Splenectomy is the surgical removal of the spleen, which is an organ that is part of the lymphatic system. The spleen is a dark-purple, bean-shaped organ located in the upper left side of the abdomen, just behind the bottom of the rib cage. In adults, the spleen is about 4.8 × 2.8 × 1.6 in in size, and weighs about 4 or 5 oz. Its functions include a role in the immune system; filtering foreign substances from the blood; removing worn-out blood cells from the blood; regulating blood flow to the liver; and sometimes storing blood cells. The storage of blood cells is called sequestration. In healthy adults, about 30% of blood platelets are sequestered in the spleen.

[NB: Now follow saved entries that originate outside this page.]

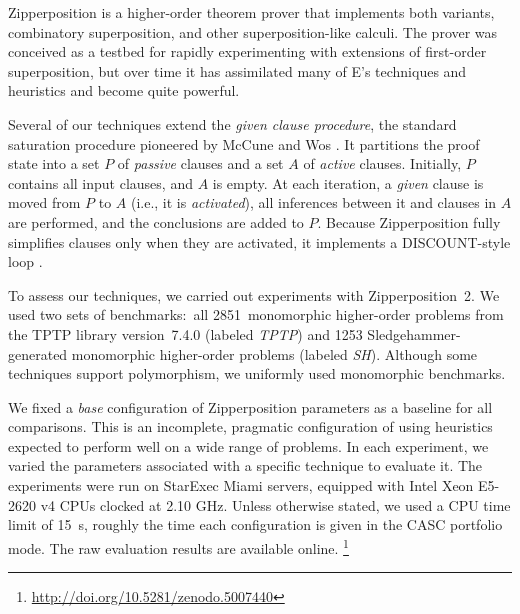 \documentclass[smallcondensed,draft]{svjour3}     %
\begin{document}
Zipperposition \cite{sc-15-simon-phd,bentkamp-et-al-2021-lamsup-journal} is a higher-order
theorem prover that implements both \lsup{} variants, combinatory
superposition, and other superposition-like calculi.
The prover was conceived as a testbed for rapidly
experimenting with extensions of first-order superposition, but over time it
has assimilated many of E's techniques and heuristics and become quite powerful.

Several of our techniques extend the \emph{given clause procedure}, the standard
saturation procedure pioneered by McCune and Wos \cite[Sect.~2.3]{mcw-1997-otter}. It partitions the proof
state into a set $P$ of \emph{passive} clauses and a set $A$ of \emph{active}
clauses. Initially, $P$ contains all input clauses, and $A$ is empty. At each
iteration, a \emph{given} clause is moved from $P$ to $A$ (i.e., it is
\emph{activated}), all inferences between it and clauses in $A$ are performed,
and the conclusions are added to $P$. Because Zipperposition fully simplifies
clauses only when they are activated, it implements a DISCOUNT-style loop
\cite{adf-1995-discount}.

To assess our techniques, we carried out experiments with Zipperposition~2. We
used two sets of benchmarks:\ all 2851~monomorphic higher-order problems from the
TPTP library \cite{gs-17-tptp} version~7.4.0 (labeled \emph{TPTP})
and 1253 Sledgehammer-generated
monomorphic higher-order problems (labeled \emph{SH}).
Although some techniques support polymorphism, we
uniformly used monomorphic benchmarks.

We fixed a \emph{base} configuration
of Zipperposition parameters as a baseline for all comparisons. This is an
incomplete, pragmatic configuration of \osup{} using heuristics expected to perform
well on a wide range of problems.
In each experiment, we varied
the parameters associated with a specific technique to evaluate it. The
experiments were run on StarExec Miami \cite{sst-14-starexec} servers, equipped with
Intel Xeon E5-2620 v4 CPUs clocked at 2.10 GHz. Unless otherwise stated, we used a
CPU time limit of 15~s, roughly the time each configuration is given in the
CASC portfolio mode. The raw evaluation results are available online.%
\footnote{\url{http://doi.org/10.5281/zenodo.5007440}}
\end{document}
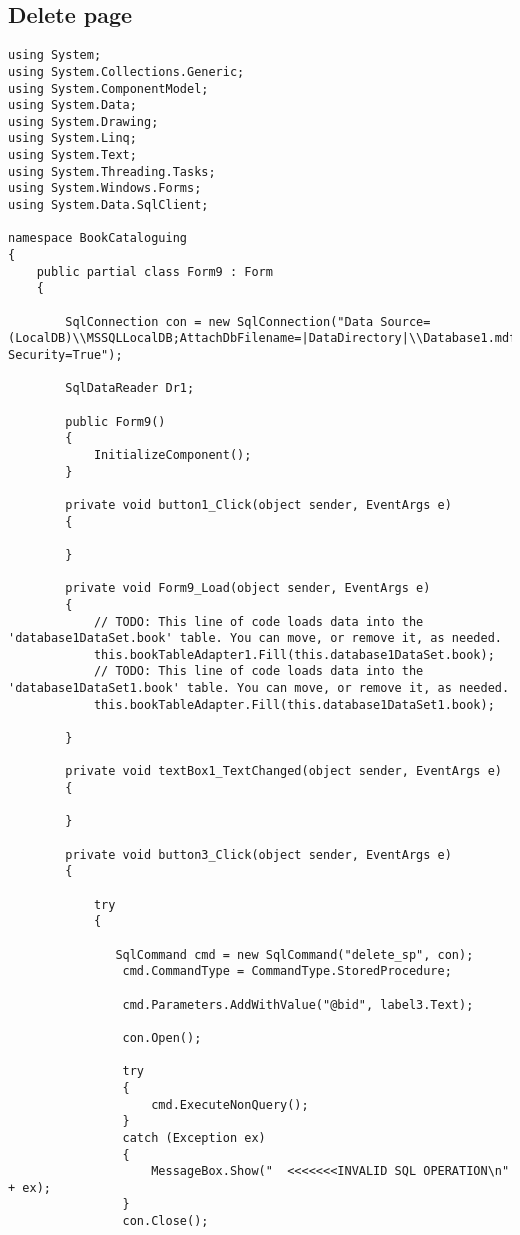 \subsection{Delete page}
\begin{lstlisting}
using System;
using System.Collections.Generic;
using System.ComponentModel;
using System.Data;
using System.Drawing;
using System.Linq;
using System.Text;
using System.Threading.Tasks;
using System.Windows.Forms;
using System.Data.SqlClient;

namespace BookCataloguing
{
    public partial class Form9 : Form
    {

        SqlConnection con = new SqlConnection("Data Source=(LocalDB)\\MSSQLLocalDB;AttachDbFilename=|DataDirectory|\\Database1.mdf;Integrated Security=True");
       
        SqlDataReader Dr1;

        public Form9()
        {
            InitializeComponent();
        }

        private void button1_Click(object sender, EventArgs e)
        {

        }

        private void Form9_Load(object sender, EventArgs e)
        {
            // TODO: This line of code loads data into the 'database1DataSet.book' table. You can move, or remove it, as needed.
            this.bookTableAdapter1.Fill(this.database1DataSet.book);
            // TODO: This line of code loads data into the 'database1DataSet1.book' table. You can move, or remove it, as needed.
            this.bookTableAdapter.Fill(this.database1DataSet1.book);
           
        }

        private void textBox1_TextChanged(object sender, EventArgs e)
        {

        }

        private void button3_Click(object sender, EventArgs e)
        {
            
            try
            {
               
               SqlCommand cmd = new SqlCommand("delete_sp", con);
                cmd.CommandType = CommandType.StoredProcedure;

                cmd.Parameters.AddWithValue("@bid", label3.Text);

                con.Open();
               
                try
                {
                    cmd.ExecuteNonQuery();
                }
                catch (Exception ex)
                {
                    MessageBox.Show("  <<<<<<<INVALID SQL OPERATION\n" + ex);
                }
                con.Close();
\end{lstlisting}

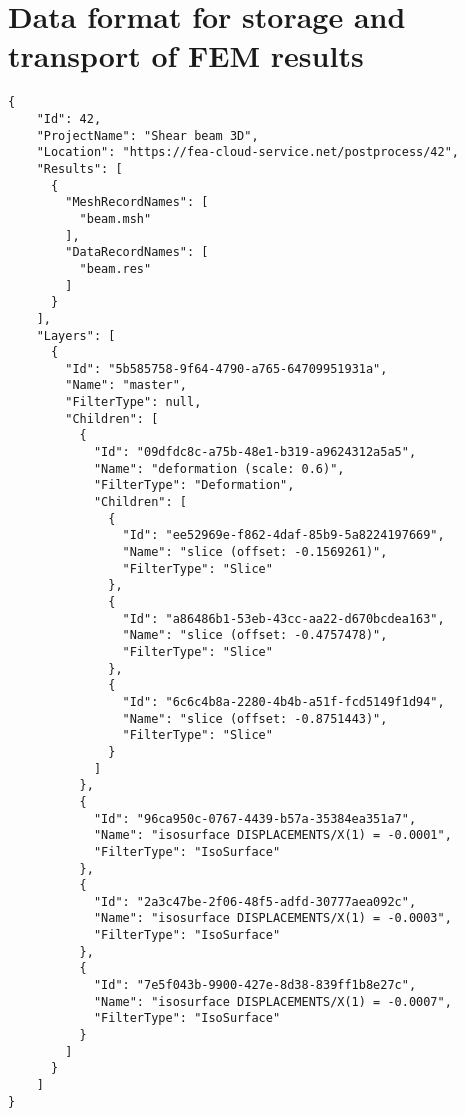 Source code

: \chapter{Data format for storage and transport of FEM results}
\label{appendix:data-format}


\begin{lstlisting}[style=json,caption=Example of solution.json document.,label=lst:solution.json]
{
    "Id": 42,
    "ProjectName": "Shear beam 3D",
    "Location": "https://fea-cloud-service.net/postprocess/42",
    "Results": [
      {
        "MeshRecordNames": [
          "beam.msh"
        ],
        "DataRecordNames": [
          "beam.res"
        ]
      }
    ],
    "Layers": [
      {
        "Id": "5b585758-9f64-4790-a765-64709951931a",
        "Name": "master",
        "FilterType": null,
        "Children": [
          {
            "Id": "09dfdc8c-a75b-48e1-b319-a9624312a5a5",
            "Name": "deformation (scale: 0.6)",
            "FilterType": "Deformation",
            "Children": [
              {
                "Id": "ee52969e-f862-4daf-85b9-5a8224197669",
                "Name": "slice (offset: -0.1569261)",
                "FilterType": "Slice"
              },
              {
                "Id": "a86486b1-53eb-43cc-aa22-d670bcdea163",
                "Name": "slice (offset: -0.4757478)",
                "FilterType": "Slice"
              },
              {
                "Id": "6c6c4b8a-2280-4b4b-a51f-fcd5149f1d94",
                "Name": "slice (offset: -0.8751443)",
                "FilterType": "Slice"
              }
            ]
          },
          {
            "Id": "96ca950c-0767-4439-b57a-35384ea351a7",
            "Name": "isosurface DISPLACEMENTS/X(1) = -0.0001",
            "FilterType": "IsoSurface"
          },
          {
            "Id": "2a3c47be-2f06-48f5-adfd-30777aea092c",
            "Name": "isosurface DISPLACEMENTS/X(1) = -0.0003",
            "FilterType": "IsoSurface"
          },
          {
            "Id": "7e5f043b-9900-427e-8d38-839ff1b8e27c",
            "Name": "isosurface DISPLACEMENTS/X(1) = -0.0007",
            "FilterType": "IsoSurface"
          }
        ]
      }
    ]
}
\end{lstlisting}

\pagebreak

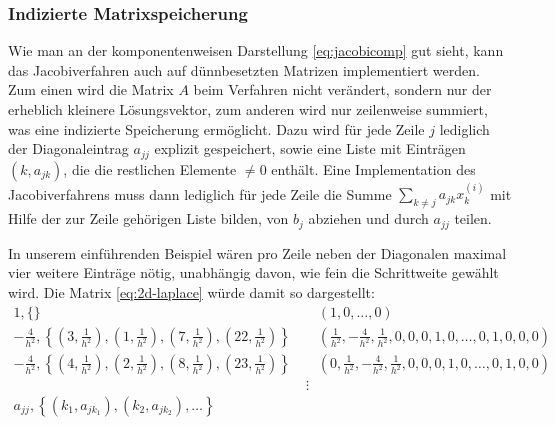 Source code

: \subsubsection{Indizierte Matrixspeicherung}

Wie man an der komponentenweisen Darstellung \eqref{eq:jacobicomp} gut
sieht, kann das Jacobiverfahren auch auf dünnbesetzten Matrizen
implementiert werden. Zum einen wird die Matrix $A$ beim Verfahren
nicht verändert, sondern nur der erheblich kleinere Lösungsvektor, zum
anderen wird nur zeilenweise summiert, was eine indizierte Speicherung
ermöglicht.  Dazu wird für jede Zeile $j$ lediglich der
Diagonaleintrag $a_{jj}$ explizit gespeichert, sowie eine Liste mit
Einträgen $(k, a_{jk})$, die die restlichen Elemente $\neq 0$
enthält. Eine Implementation des Jacobiverfahrens muss dann lediglich
für jede Zeile die Summe $\sum_{k\neq j} a_{jk}x_k^{(i)}$ mit
Hilfe der zur Zeile gehörigen Liste bilden, von $b_j$ abziehen und
durch $a_{jj}$ teilen.

In unserem einführenden Beispiel wären pro Zeile neben der Diagonalen
maximal vier weitere Einträge nötig, unabhängig davon, wie fein die
Schrittweite gewählt wird. Die Matrix \eqref{eq:2d-laplace} würde
damit so dargestellt:
{\small
  \begin{align}
    1, \{\} \;&\mathop{\widehat{=}}\; \left(1, 0, \ldots, 0\right)
    \nonumber\\
    -\frac{4}{h^2}, \left\{
      \left(3, \frac{1}{h^2}\right), \left(1, \frac{1}{h^2}\right),
      \left(7, \frac{1}{h^2}\right), \left(22, \frac{1}{h^2}\right)
    \right\}
    \;&\mathop{\widehat{=}}\;
    \left(\frac{1}{h^2}, -\frac{4}{h^2}, \frac{1}{h^2}, 0, 0, 0, 1, 0,
      \ldots, 0, 1, 0, 0, 0\right)\nonumber\\
    -\frac{4}{h^2}, \left\{
      \left(4, \frac{1}{h^2}\right), \left(2, \frac{1}{h^2}\right),
      \left(8, \frac{1}{h^2}\right), \left(23, \frac{1}{h^2}\right)
    \right\}
    \;&\mathop{\widehat{=}}\;
    \left(0, \frac{1}{h^2}, -\frac{4}{h^2}, \frac{1}{h^2}, 0, 0, 0, 1, 0,
      \ldots, 0, 1, 0, 0\right)\nonumber\\
    &\vdots\\
    a_{jj}, \left\{(k_1, a_{jk_1}),(k_2, a_{jk_2}), \ldots\right\}
    \;&
  \end{align}}

\subsection{}

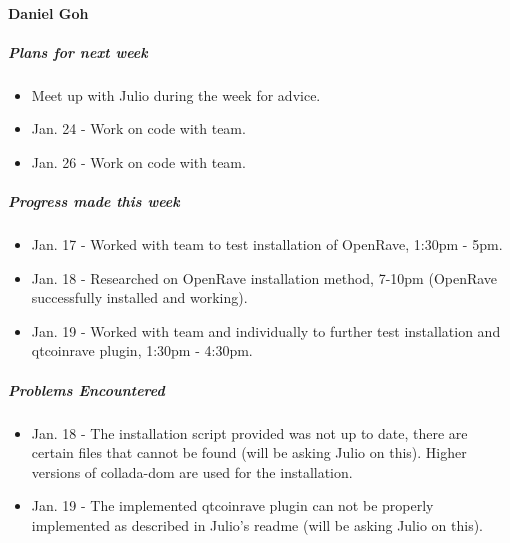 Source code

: {\vspace{3mm}
\paragraph{Daniel Goh}
\subparagraph{Plans for next week}
\begin{itemize}
  \item Meet up with Julio during the week for advice.
  \item Jan. 24 - Work on code with team.
  \item Jan. 26 - Work on code with team.
\end{itemize}

\subparagraph{Progress made this week}
\begin{itemize}
  \item Jan. 17 - Worked with team to test installation of OpenRave, 1:30pm - 5pm.
  \item Jan. 18 - Researched on OpenRave installation method, 7-10pm (OpenRave successfully installed and working).
  \item Jan. 19 - Worked with team and individually to further test installation and qtcoinrave plugin, 1:30pm - 4:30pm.
\end{itemize}

\subparagraph{Problems Encountered}
\begin{itemize}
  \item Jan. 18 - The installation script provided was not up to date, there are certain files that cannot be found (will be asking Julio on this). Higher versions of collada-dom are used for the installation.
  \item Jan. 19 - The implemented qtcoinrave plugin can not be properly implemented as described in Julio's readme (will be asking Julio on this).
\end{itemize}

}

\newpage

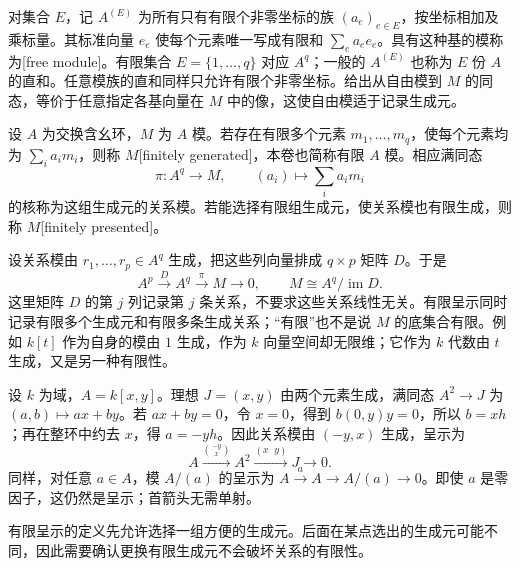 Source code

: \ProseParagraphBreak

对集合 \(E\)，记 \(A^{(E)}\) 为所有只有有限个非零坐标的族 \((a_e)_{e\in E}\)，按坐标相加及乘标量。其标准向量 \(e_e\) 使每个元素唯一写成有限和 \(\sum_e a_e e_e\)。具有这种基的模称为[free module]。有限集合 \(E=\{1,\ldots,q\}\) 对应 \(A^q\)；一般的 \(A^{(E)}\) 也称为 \(E\) 份 \(A\) 的直和。任意模族的直和同样只允许有限个非零坐标。给出从自由模到 \(M\) 的同态，等价于任意指定各基向量在 \(M\) 中的像，这使自由模适于记录生成元。

\begin{definition}\label{g5:def:finite-presentation}
	设 \(A\) 为交换含幺环，\(M\) 为 \(A\) 模。若存在有限多个元素 \(m_1,\ldots,m_q\)，使每个元素均为 \(\sum_i a_i m_i\)，则称 \(M\)[finitely generated]，本卷也简称有限 \(A\) 模。相应满同态
	\[
		\pi:A^q\longrightarrow M,\qquad (a_i)\longmapsto\sum_i a_i m_i
	\]
	的核称为这组生成元的关系模。若能选择有限组生成元，使关系模也有限生成，则称 \(M\)[finitely presented]。
\end{definition}

设关系模由 \(r_1,\ldots,r_p\in A^q\) 生成，把这些列向量排成 \(q\times p\) 矩阵 \(D\)。于是
\begin{equation}\label{g5:eq:matrix-presentation}
	A^p\xrightarrow{\,D\,}A^q\xrightarrow{\,\pi\,}M\longrightarrow0,
	\qquad M\cong A^q/\operatorname{im}D.
\end{equation}
这里矩阵 \(D\) 的第 \(j\) 列记录第 \(j\) 条关系，不要求这些关系线性无关。有限呈示同时记录有限多个生成元和有限多条生成关系；“有限”也不是说 \(M\) 的底集合有限。例如 \(k[t]\) 作为自身的模由 \(1\) 生成，作为 \(k\) 向量空间却无限维；它作为 \(k\) 代数由 \(t\) 生成，又是另一种有限性。

\begin{example}\label{g5:exm:ideal-relation-matrix}
	设 \(k\) 为域，\(A=k[x,y]\)。理想 \(J=(x,y)\) 由两个元素生成，满同态 \(A^2\rightarrow J\) 为 \((a,b)\mapsto ax+by\)。若 \(ax+by=0\)，令 \(x=0\)，得到 \(b(0,y)y=0\)，所以 \(b=xh\)；再在整环中约去 \(x\)，得 \(a=-yh\)。因此关系模由 \((-y,x)\) 生成，呈示为
	\[
		A\xrightarrow{\binom{-y}{x}}A^2
		\xrightarrow{(x\;\;y)}J\longrightarrow0.
	\]
	同样，对任意 \(a\in A\)，模 \(A/(a)\) 的呈示为 \(A\xrightarrow{a}A\rightarrow A/(a)\rightarrow0\)。即使 \(a\) 是零因子，这仍然是呈示；首箭头无需单射。
\end{example}

有限呈示的定义先允许选择一组方便的生成元。后面在某点选出的生成元可能不同，因此需要确认更换有限生成元不会破坏关系的有限性。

Splenectomies are performed for a variety of different reasons and with different degrees of urgency. Most splenectomies are done after the patient has been diagnosed with hypersplenism. Hypersplenism is not a specific disease but a group of symptoms, or syndrome, that can be produced by a number of different disorders. It is characterized by enlargement of the spleen (splenomegaly), defects in the blood cells, and an abnormally high turnover of blood cells. It is almost always associated with splenomegaly caused by specific disorders such as cirrhosis of the liver or certain cancers. The decision to perform a splenectomy depends on the severity and prognosis of the disease that is causing the hypersplenism.

Splenectomy always necessary

There are two diseases for which splenectomy is the only treatment--primary cancers of the spleen and a blood disorder called hereditary spherocytosis (HS). In HS, the absence of a specific protein in the red blood cell membrane leads to the formation of relatively fragile cells that are easily damaged when they pass through the spleen. The cell destruction does not occur elsewhere in the body and ends when the spleen is removed. HS can appear at any age, even in newborns, although doctors prefer to put off removing the spleen until the child is five or six years old.

Splenectomy usually necessary

There are some disorders in which splenectomy is usually recommended. They include:

  • Immune (idiopathic) thrombocytopenic purpura (ITP). ITP is a disease involving platelet destruction. Splenectomy is the definitive treatment for this disease and is effective in about 70 percent of chronic ITP cases.
  • Trauma. The spleen can be ruptured by blunt as well as penetrating injuries to the chest or abdomen. Car accidents are the most common cause of blunt traumatic injury to the spleen.
  • Abscesses in the spleen. These are relatively uncommon but have a high mortality rate.
  • Rupture of the splenic artery. Rupture sometimes occurs as a complication of pregnancy.
  • Hereditary elliptocytosis. This is a relatively rare disorder. It is similar to HS in that it is characterized by red blood cells with defective membranes that are destroyed by the spleen.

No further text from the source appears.